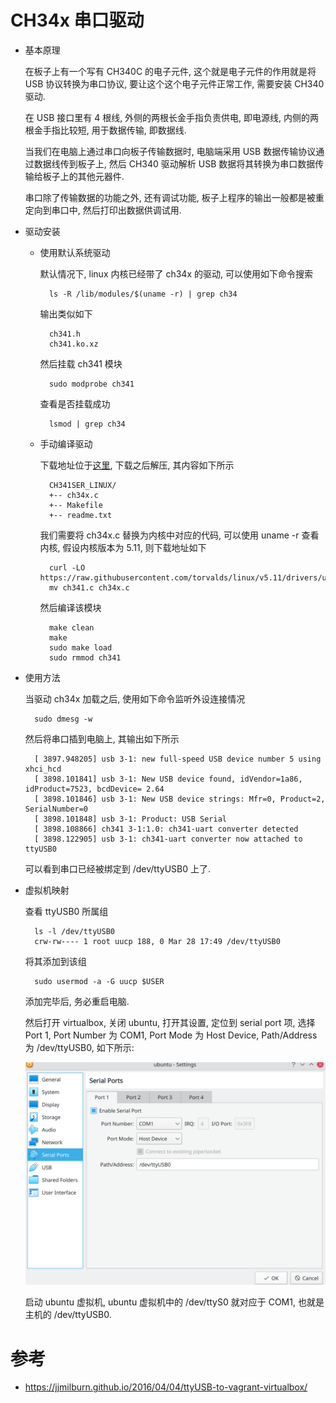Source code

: #  CH34x 串口驱动

- 基本原理

    在板子上有一个写有 CH340C 的电子元件, 这个就是电子元件的作用就是将 USB 协议转换为串口协议,
    要让这个这个电子元件正常工作, 需要安装 CH340 驱动.

    在 USB 接口里有 4 根线, 外侧的两根长金手指负责供电, 即电源线, 内侧的两根金手指比较短,
    用于数据传输, 即数据线.

    当我们在电脑上通过串口向板子传输数据时, 电脑端采用 USB 数据传输协议通过数据线传到板子上,
    然后 CH340 驱动解析 USB 数据将其转换为串口数据传输给板子上的其他元器件.

    串口除了传输数据的功能之外, 还有调试功能, 板子上程序的输出一般都是被重定向到串口中,
    然后打印出数据供调试用.

- 驱动安装

    - 使用默认系统驱动

        默认情况下, linux 内核已经带了 ch34x 的驱动, 可以使用如下命令搜索

            ls -R /lib/modules/$(uname -r) | grep ch34

        输出类似如下

            ch341.h
            ch341.ko.xz

        然后挂载 ch341 模块

            sudo modprobe ch341

        查看是否挂载成功

            lsmod | grep ch34

    - 手动编译驱动

        下载地址位于[这里](http://www.wch.cn/downloads/CH341SER_LINUX_ZIP.html), 下载之后解压, 其内容如下所示

            CH341SER_LINUX/
            +-- ch34x.c
            +-- Makefile
            +-- readme.txt

        我们需要将 ch34x.c 替换为内核中对应的代码, 可以使用 uname -r 查看内核, 假设内核版本为 5.11,
        则下载地址如下

            curl -LO https://raw.githubusercontent.com/torvalds/linux/v5.11/drivers/usb/serial/ch341.c
            mv ch341.c ch34x.c

        然后编译该模块

            make clean
            make
            sudo make load
            sudo rmmod ch341

- 使用方法

    当驱动 ch34x 加载之后, 使用如下命令监听外设连接情况

        sudo dmesg -w

    然后将串口插到电脑上, 其输出如下所示

        [ 3897.948205] usb 3-1: new full-speed USB device number 5 using xhci_hcd
        [ 3898.101841] usb 3-1: New USB device found, idVendor=1a86, idProduct=7523, bcdDevice= 2.64
        [ 3898.101846] usb 3-1: New USB device strings: Mfr=0, Product=2, SerialNumber=0
        [ 3898.101848] usb 3-1: Product: USB Serial
        [ 3898.108866] ch341 3-1:1.0: ch341-uart converter detected
        [ 3898.122905] usb 3-1: ch341-uart converter now attached to ttyUSB0

    可以看到串口已经被绑定到 /dev/ttyUSB0 上了.

- 虚拟机映射

    查看 ttyUSB0 所属组

        ls -l /dev/ttyUSB0
        crw-rw---- 1 root uucp 188, 0 Mar 28 17:49 /dev/ttyUSB0

    将其添加到该组

        sudo usermod -a -G uucp $USER

    添加完毕后, 务必重启电脑.

    然后打开 virtualbox, 关闭 ubuntu, 打开其设置, 定位到 serial port 项, 选择 Port 1,
    Port Number 为 COM1, Port Mode 为 Host Device, Path/Address 为 /dev/ttyUSB0,
    如下所示:

    ![serial](./imgs/serial_port_map.png "serial port map")

    启动 ubuntu 虚拟机, ubuntu 虚拟机中的 /dev/ttyS0 就对应于 COM1, 也就是主机的 /dev/ttyUSB0.

# 参考

- https://jjmilburn.github.io/2016/04/04/ttyUSB-to-vagrant-virtualbox/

Work to complete:
How many of the lines above hold the word "uucp"? Give only that number.

Answer for the task:
2